Stesso discorso per quanto riguarda la contraccezione: nel 2023 l'Agenzia italiana del farmaco (Aifa) aveva proposto di rendere la pillola anticoncezionale gratuita, così da rendere la contraccezione sicura un diritto e non un privilegio basato sul reddito. Per inciso, è quello che avviene nella maggior parte dei paesi europei, dovei i prezzi della contraccezione sono massicciamente calmierati e in molti casi l’esenzione è totale. Tuttavia, il nuovo Consiglio di amministrazione dell’Aifa ha prontamente bocciato la proposta.
CONCLUSIONI
Dove non arrivano i fatti, sembrano giungere le parole, meglio se ammantate da una buona dose di retorica. A partire dalla sbandierata superiorità della famiglia tradizionale che, però, sembra non essere la scelta privilegiata di Presidenti, Ministri ed entourage dell’attuale governo. Qualche settimana fa – come dimenticarlo – imperava su social e stampa la polemica sulla pugile algerina Imane Khelif, definita arbitrariamente trans da alcuni esponenti del governo. Va da sé che il dibattito è diventato strumento affilato da brandire contro “le follie dell’ideologia woke”.

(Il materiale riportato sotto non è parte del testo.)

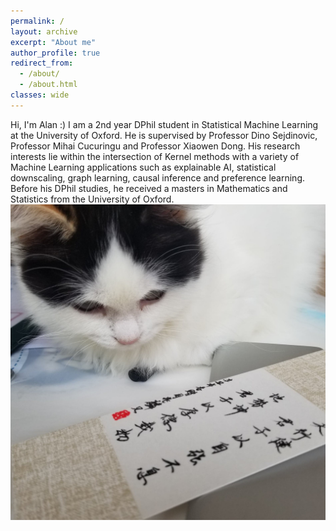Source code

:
 ```yaml
---
permalink: /
layout: archive
excerpt: "About me"
author_profile: true
redirect_from: 
  - /about/
  - /about.html
classes: wide
---
```


<div style="float: left">
Hi, I'm Alan :) I am a 2nd year DPhil student in Statistical Machine Learning at the University of Oxford. He is supervised by Professor Dino Sejdinovic, Professor Mihai Cucuringu and Professor Xiaowen Dong. His research interests lie within the intersection of Kernel methods with a variety of Machine Learning applications such as explainable AI, statistical downscaling, graph learning, causal inference and preference learning. Before his DPhil studies, he received a masters in Mathematics and Statistics from the University of Oxford.
</div>

<img src="assets/images/meow.jpg"
     alt="meow icon"
     style="float: left;"
      />

<!-- style="float: left; margin-right: 10px;" -->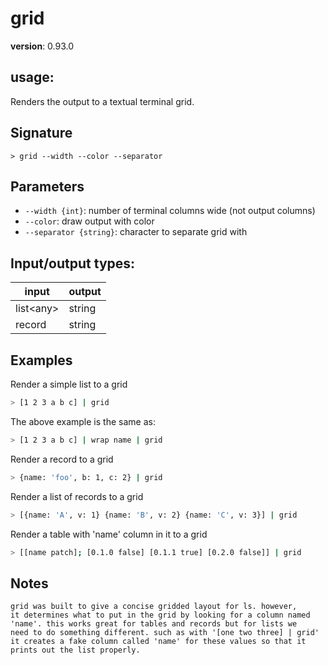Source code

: # grid

**version**: 0.93.0

## **usage**:

Renders the output to a textual terminal grid.

## Signature

`> grid --width --color --separator`

## Parameters

- `--width {int}`: number of terminal columns wide (not output columns)
- `--color`: draw output with color
- `--separator {string}`: character to separate grid with

## Input/output types:

| input       | output |
| ----------- | ------ |
| list\<any\> | string |
| record      | string |

## Examples

Render a simple list to a grid

```bash
> [1 2 3 a b c] | grid
```

The above example is the same as:

```bash
> [1 2 3 a b c] | wrap name | grid
```

Render a record to a grid

```bash
> {name: 'foo', b: 1, c: 2} | grid
```

Render a list of records to a grid

```bash
> [{name: 'A', v: 1} {name: 'B', v: 2} {name: 'C', v: 3}] | grid
```

Render a table with 'name' column in it to a grid

```bash
> [[name patch]; [0.1.0 false] [0.1.1 true] [0.2.0 false]] | grid
```

## Notes

```text
grid was built to give a concise gridded layout for ls. however,
it determines what to put in the grid by looking for a column named
'name'. this works great for tables and records but for lists we
need to do something different. such as with '[one two three] | grid'
it creates a fake column called 'name' for these values so that it
prints out the list properly.
```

In riferimento alle politiche a sostegno delle donne, i due anni del governo Meloni hanno dunque il sapore amaro delle occasioni mancate. Occasioni che, a onor del vero, non sono state mai colte del tutto neanche dalla controparte. Senza, tuttavia, l’aggravante di una retorica che continua a rivolgersi alle donne soprattutto nel loro ruolo di madri e a perpetuare dinamiche patriarcali dure a morire. Dell’anacronistica scelta politica di Giorgia Meloni di declinare il suo ruolo al maschile ho già detto. E, lo ribadisco, le parole non sono mai solo parole.
Se il vero obiettivo del governo, al di là dei roboanti proclami elettorali, è sostenere le famiglie, si dovrebbe cominciare dal garantire autodeterminazione alle donne in merito alle scelte procreative, quindi tener fede alla parola data su prodotti igienico-sanitari, su sgravi fiscali, su asili nido e promuovere misure concrete per favorire l’occupazione femminile.
Resta da chiedersi se l’indissolubile triade donna/madre/cristiana non sia anche un criterio di valutazione sulla base del quale erogare, o meno, misure di supporto in favore delle donne.
Perché non basta essere donna per stare dalla parte delle donne.